Na figura, observamos que o móvel sai da posição {x_1}, vai para a posição {x_2} e depois vai (em sentido oposto) para a posição {x_3}. Se tomarmos {x_1=0}, então {x_2=100 \ m} e {x_3=50 m} (recuando 50 m a partir de {x_2}).

Neste caso o deslocamento será {\Delta x= x_3 - x_1 = \ 50 - 0= \ 50m}.

A distancia percorrida será: {d= \ d_1+d_2= \ 100+50= \ 150 \ m}.

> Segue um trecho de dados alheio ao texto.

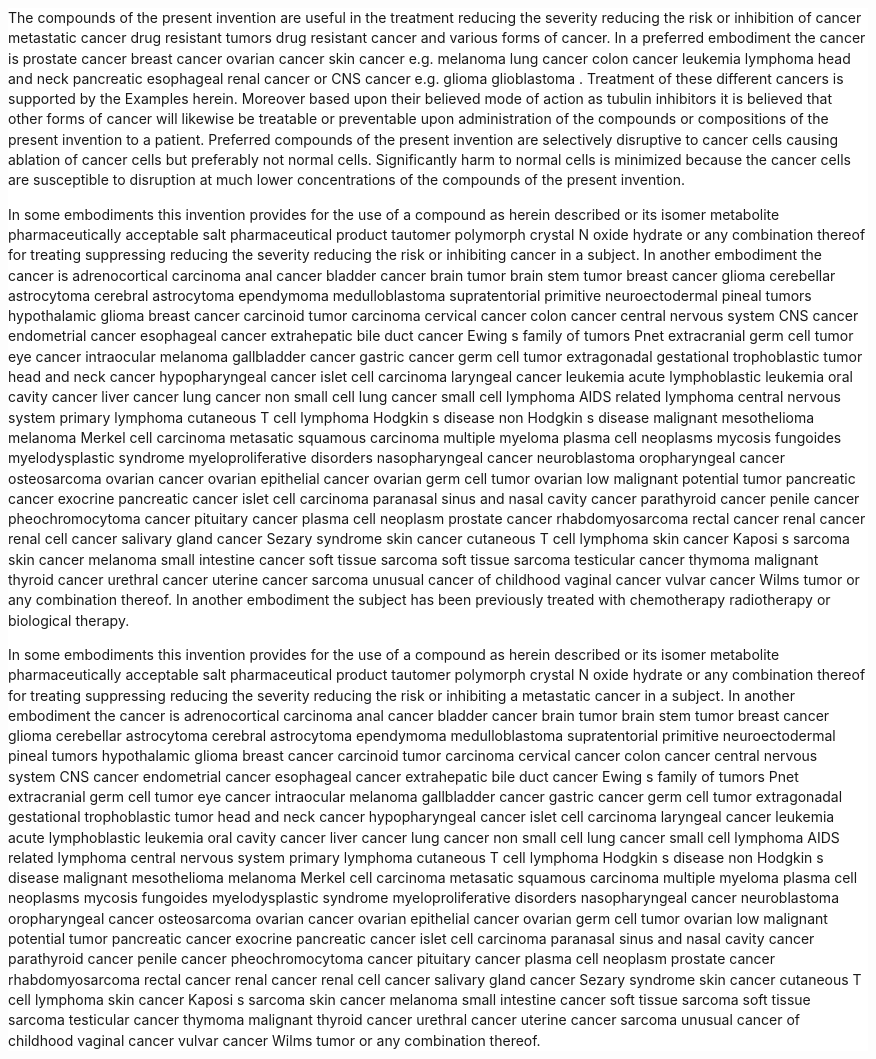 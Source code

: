 The compounds of the present invention are useful in the treatment reducing the severity reducing the risk or inhibition of cancer metastatic cancer drug resistant tumors drug resistant cancer and various forms of cancer. In a preferred embodiment the cancer is prostate cancer breast cancer ovarian cancer skin cancer e.g. melanoma lung cancer colon cancer leukemia lymphoma head and neck pancreatic esophageal renal cancer or CNS cancer e.g. glioma glioblastoma . Treatment of these different cancers is supported by the Examples herein. Moreover based upon their believed mode of action as tubulin inhibitors it is believed that other forms of cancer will likewise be treatable or preventable upon administration of the compounds or compositions of the present invention to a patient. Preferred compounds of the present invention are selectively disruptive to cancer cells causing ablation of cancer cells but preferably not normal cells. Significantly harm to normal cells is minimized because the cancer cells are susceptible to disruption at much lower concentrations of the compounds of the present invention.

In some embodiments this invention provides for the use of a compound as herein described or its isomer metabolite pharmaceutically acceptable salt pharmaceutical product tautomer polymorph crystal N oxide hydrate or any combination thereof for treating suppressing reducing the severity reducing the risk or inhibiting cancer in a subject. In another embodiment the cancer is adrenocortical carcinoma anal cancer bladder cancer brain tumor brain stem tumor breast cancer glioma cerebellar astrocytoma cerebral astrocytoma ependymoma medulloblastoma supratentorial primitive neuroectodermal pineal tumors hypothalamic glioma breast cancer carcinoid tumor carcinoma cervical cancer colon cancer central nervous system CNS cancer endometrial cancer esophageal cancer extrahepatic bile duct cancer Ewing s family of tumors Pnet extracranial germ cell tumor eye cancer intraocular melanoma gallbladder cancer gastric cancer germ cell tumor extragonadal gestational trophoblastic tumor head and neck cancer hypopharyngeal cancer islet cell carcinoma laryngeal cancer leukemia acute lymphoblastic leukemia oral cavity cancer liver cancer lung cancer non small cell lung cancer small cell lymphoma AIDS related lymphoma central nervous system primary lymphoma cutaneous T cell lymphoma Hodgkin s disease non Hodgkin s disease malignant mesothelioma melanoma Merkel cell carcinoma metasatic squamous carcinoma multiple myeloma plasma cell neoplasms mycosis fungoides myelodysplastic syndrome myeloproliferative disorders nasopharyngeal cancer neuroblastoma oropharyngeal cancer osteosarcoma ovarian cancer ovarian epithelial cancer ovarian germ cell tumor ovarian low malignant potential tumor pancreatic cancer exocrine pancreatic cancer islet cell carcinoma paranasal sinus and nasal cavity cancer parathyroid cancer penile cancer pheochromocytoma cancer pituitary cancer plasma cell neoplasm prostate cancer rhabdomyosarcoma rectal cancer renal cancer renal cell cancer salivary gland cancer Sezary syndrome skin cancer cutaneous T cell lymphoma skin cancer Kaposi s sarcoma skin cancer melanoma small intestine cancer soft tissue sarcoma soft tissue sarcoma testicular cancer thymoma malignant thyroid cancer urethral cancer uterine cancer sarcoma unusual cancer of childhood vaginal cancer vulvar cancer Wilms tumor or any combination thereof. In another embodiment the subject has been previously treated with chemotherapy radiotherapy or biological therapy.

In some embodiments this invention provides for the use of a compound as herein described or its isomer metabolite pharmaceutically acceptable salt pharmaceutical product tautomer polymorph crystal N oxide hydrate or any combination thereof for treating suppressing reducing the severity reducing the risk or inhibiting a metastatic cancer in a subject. In another embodiment the cancer is adrenocortical carcinoma anal cancer bladder cancer brain tumor brain stem tumor breast cancer glioma cerebellar astrocytoma cerebral astrocytoma ependymoma medulloblastoma supratentorial primitive neuroectodermal pineal tumors hypothalamic glioma breast cancer carcinoid tumor carcinoma cervical cancer colon cancer central nervous system CNS cancer endometrial cancer esophageal cancer extrahepatic bile duct cancer Ewing s family of tumors Pnet extracranial germ cell tumor eye cancer intraocular melanoma gallbladder cancer gastric cancer germ cell tumor extragonadal gestational trophoblastic tumor head and neck cancer hypopharyngeal cancer islet cell carcinoma laryngeal cancer leukemia acute lymphoblastic leukemia oral cavity cancer liver cancer lung cancer non small cell lung cancer small cell lymphoma AIDS related lymphoma central nervous system primary lymphoma cutaneous T cell lymphoma Hodgkin s disease non Hodgkin s disease malignant mesothelioma melanoma Merkel cell carcinoma metasatic squamous carcinoma multiple myeloma plasma cell neoplasms mycosis fungoides myelodysplastic syndrome myeloproliferative disorders nasopharyngeal cancer neuroblastoma oropharyngeal cancer osteosarcoma ovarian cancer ovarian epithelial cancer ovarian germ cell tumor ovarian low malignant potential tumor pancreatic cancer exocrine pancreatic cancer islet cell carcinoma paranasal sinus and nasal cavity cancer parathyroid cancer penile cancer pheochromocytoma cancer pituitary cancer plasma cell neoplasm prostate cancer rhabdomyosarcoma rectal cancer renal cancer renal cell cancer salivary gland cancer Sezary syndrome skin cancer cutaneous T cell lymphoma skin cancer Kaposi s sarcoma skin cancer melanoma small intestine cancer soft tissue sarcoma soft tissue sarcoma testicular cancer thymoma malignant thyroid cancer urethral cancer uterine cancer sarcoma unusual cancer of childhood vaginal cancer vulvar cancer Wilms tumor or any combination thereof.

  • A velocidade média definida pelo caminho percorrido será:

    \displaystyle v_{med} = \dfrac{d}{\Delta t} = \dfrac{150}{30 + 12}

    \displaystyle v_{med} = 3,75 \ m/s

  • A velocidade média definida pelo deslocamento será:

    \displaystyle v_{med} = \dfrac{\Delta x}{\Delta t} = \dfrac{50}{30+12}

    \displaystyle v_{med} \approx 1,19 \ m/s

.. Note que é a duração de todo o movimento, e como o tempo não recua, então sempre {\Delta t = \ 30+12= \ 42 \ s}. Estes tempos refere-se a intervalos de tempo, por isso somamos. Se fossem instantes de tempo, deveríamos subtrair.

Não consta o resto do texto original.